Save 60% on GPU Costs

TL;DR

Four interventions reduced our GPU bill 60% while serving 3x volume: (1) model routing by task complexity using a lightweight BERT classifier shifted 62% of traffic from 70B to 8B for −35% total cost; (2) vLLM continuous batching tuning lifted utilization from 38% to 71% for −46% cost-per-request; (3) OneInfer multi-provider arbitrage saved an additional 28% raw GPU cost; (4) AWQ INT4 quantization for internal workloads cut GPU count 40%.

Where We Started: High Spend, Zero Visibility

Single GPU provider, on-demand A100 80GB instances, standard vLLM setup. No autoscaling. No batching optimization. No cost attribution by model or endpoint. The bill was high and growing — but more critically, it was completely opaque.

The first intervention was instrumentation. Every inference request got tagged with model ID, endpoint name, prompt token count, completion token count, GPU node ID, and latency. We streamed this into ClickHouse and built a Grafana dashboard within 24 hours.
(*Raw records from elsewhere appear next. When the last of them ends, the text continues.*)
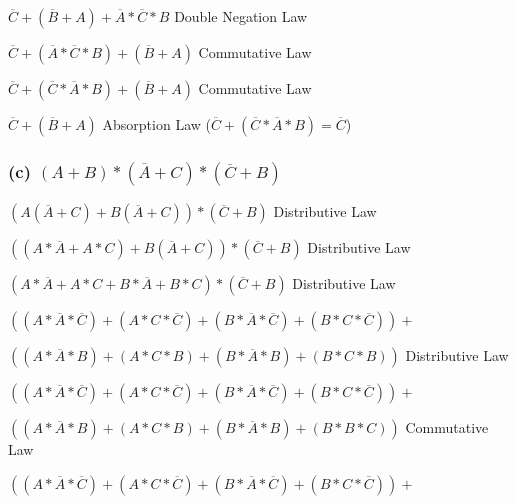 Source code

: \documentclass{article}
\newcommand{\boxedanswer}[1]{%

    \fbox{\large\textbf{#1}}%
}
\begin{document}
    $\overline{C} + (\overline{B} + A) + \overline{A} * \overline{C} * B$ \hspace*{0.1in} Double Negation Law

    $\overline{C} + (\overline{A} * \overline{C} * B)+  (\overline{B} + A)  $ \hspace*{0.1in} Commutative Law

    $\overline{C} + (\overline{C} * \overline{A} * B)+  (\overline{B} + A)  $ \hspace*{0.1in} Commutative Law

    $\overline{C} +  (\overline{B} + A)  $ \hspace*{0.1in} Absorption Law ($\overline{C} + (\overline{C} * \overline{A} * B) = \overline{C}$)

    \vspace*{0.1in}

    \boxedanswer{$\overline{C} + \overline{B} + A$}

    \newpage

    \subsubsection*{(c) $(A+B) * (\overline{A} + C) * (\overline{C} + B)$}

    $(A(\overline{A} + C) + B(\overline{A} + C))* (\overline{C} + B)$ \hspace*{0.1in} Distributive Law

    $((A*\overline{A} + A*C)+B(\overline{A} + C))* (\overline{C} + B)$ \hspace*{0.1in} Distributive Law

    $(A*\overline{A} + A*C+ B*\overline{A} + B*C)* (\overline{C} + B)$ \hspace*{0.1in} Distributive Law

    $((A*\overline{A}*\overline{C}) + (A*C*\overline{C})+ (B*\overline{A}*\overline{C}) + (B*C*\overline{C})) + $
    
    $((A*\overline{A}*B) + (A*C*B)+ (B*\overline{A}*B) + (B*C*B))$ \hspace*{0.1in} Distributive Law

    $((A*\overline{A}*\overline{C}) + (A*C*\overline{C})+ (B*\overline{A}*\overline{C}) + (B*C*\overline{C})) + $
    
    $((A*\overline{A}*B) + (A*C*B)+ (B*\overline{A}*B) + (B*B*C))$ \hspace*{0.1in} Commutative Law

    $((A*\overline{A}*\overline{C}) + (A*C*\overline{C})+ (B*\overline{A}*\overline{C}) + (B*C*\overline{C})) + $
    
\end{document}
What we found: 70% of inference volume was routed to our 70B model for tasks an 8B model handles with comparable quality. We were paying top-tier AI inference cost for commodity-quality work.

Intervention 1: Model Routing by Task Complexity (-35%)
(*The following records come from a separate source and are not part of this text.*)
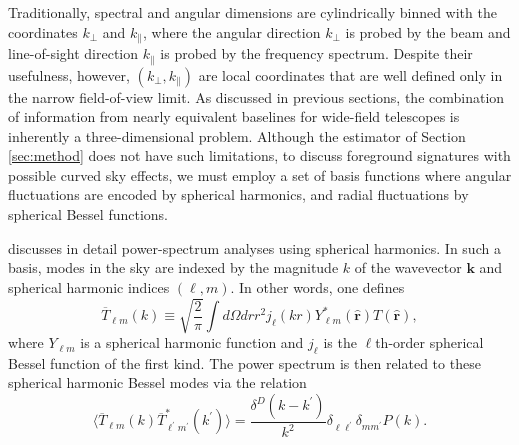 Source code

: \documentclass[twocolumn,apj,numberedappendix]{emulateapj}
\renewcommand\[{\begin{equation}}
\renewcommand\]{\end{equation}}
\begin{document}
Traditionally, spectral and angular dimensions are cylindrically binned with the coordinates $k_\bot$ and  $k_\parallel$, where the angular direction $k_\bot$ is probed by the beam and line-of-sight direction $k_\parallel$ is probed by the frequency spectrum. Despite their usefulness, however, $(k_\bot, k_\parallel)$ are local coordinates that are well defined only in the narrow field-of-view limit. 
As discussed in previous sections, the combination of information from nearly equivalent baselines for wide-field telescopes is inherently a three-dimensional problem. Although the estimator of Section \ref{sec:method} does not have such limitations, to discuss foreground signatures with possible curved sky effects, we must employ a set of basis functions where angular fluctuations are encoded by spherical harmonics, and radial fluctuations by spherical Bessel functions. 

\cite{sphere} discusses in detail power-spectrum analyses using spherical harmonics. In such a basis, modes in the sky are indexed by the magnitude $k$ of the wavevector $\mathbf{k}$ and spherical harmonic indices $(\ell, m)$. In other words, one defines
\begin{equation}
\overline{T}_{\ell m} (k) \equiv \sqrt{\frac{2}{\pi}} \int d\Omega dr r^2 j_\ell (kr) Y_{\ell m}^* (\hat{\mathbf{r}}) T (\hat{\mathbf{r}}),
\end{equation}
where $Y_{\ell m}$ is a spherical harmonic function and $j_\ell$ is the $\ell$th-order spherical Bessel function of the first kind. The power spectrum is then related to these spherical harmonic Bessel modes via the relation
\begin{equation}
\label{eq:SHB}
\langle \overline{T}_{\ell m} (k) \overline{T}_{\ell^\prime m^\prime}^* (k^\prime) \rangle = \frac{\delta^D (k - k^\prime)}{k^2} \delta_{\ell \ell^\prime} \delta_{m m^\prime} P(k).
\end{equation}
\end{document}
We built a lightweight complexity classifier — small BERT-based model on CPU — that scores each incoming request before routing. Short questions, simple classification, basic summarization → Llama 3.1 8B on RTX 4090. Complex reasoning, long-form generation → 70B on A100.

The classifier adds 5–8ms per request, imperceptible. 62% of traffic shifted from 70B to 8B. Cost-per-request for that traffic dropped 13x. Approximately 35% off total GPU spend. Largest single intervention.

Intervention 2: Continuous Batching Tuning (-46% Cost-Per-Request)

Default vLLM. GPU utilization averaging 38%. Paying for 100%, using 38%.

Tuning changes:

1--max-num-batched-tokens: 8,192 → 32,768
2--max-num-seqs: → 256
3prefix caching enabled

After: utilization 38% → 71%. Same hardware, same cost, nearly double effective throughput. Cost-per-request dropped 46% on existing traffic.

Intervention 3: Multi-Provider Arbitrage via OneInfer (-28% Raw GPU Cost)

After model and batching optimization, we turned to GPU procurement.

Integrated OneInfer's Smart Aggregator. The routing engine compares real-time pricing and availability across providers and routes each request to the cheapest GPU meeting our latency threshold (800ms TTFT ceiling).

Off-peak: traffic routes to lower-cost providers. Peak: routes to premium capacity automatically. Over 30 days, effective cost-per-token dropped an additional 28%. Transparent pricing also eliminated the billing surprises we'd come to expect.

Intervention 4: Quantization for Non-Critical Workloads (-40% GPU Count Internal)

For internal tooling — developer productivity features, internal search, content drafting — we moved from FP16 to AWQ INT4. Halved VRAM footprint, twice as many model instances per GPU node.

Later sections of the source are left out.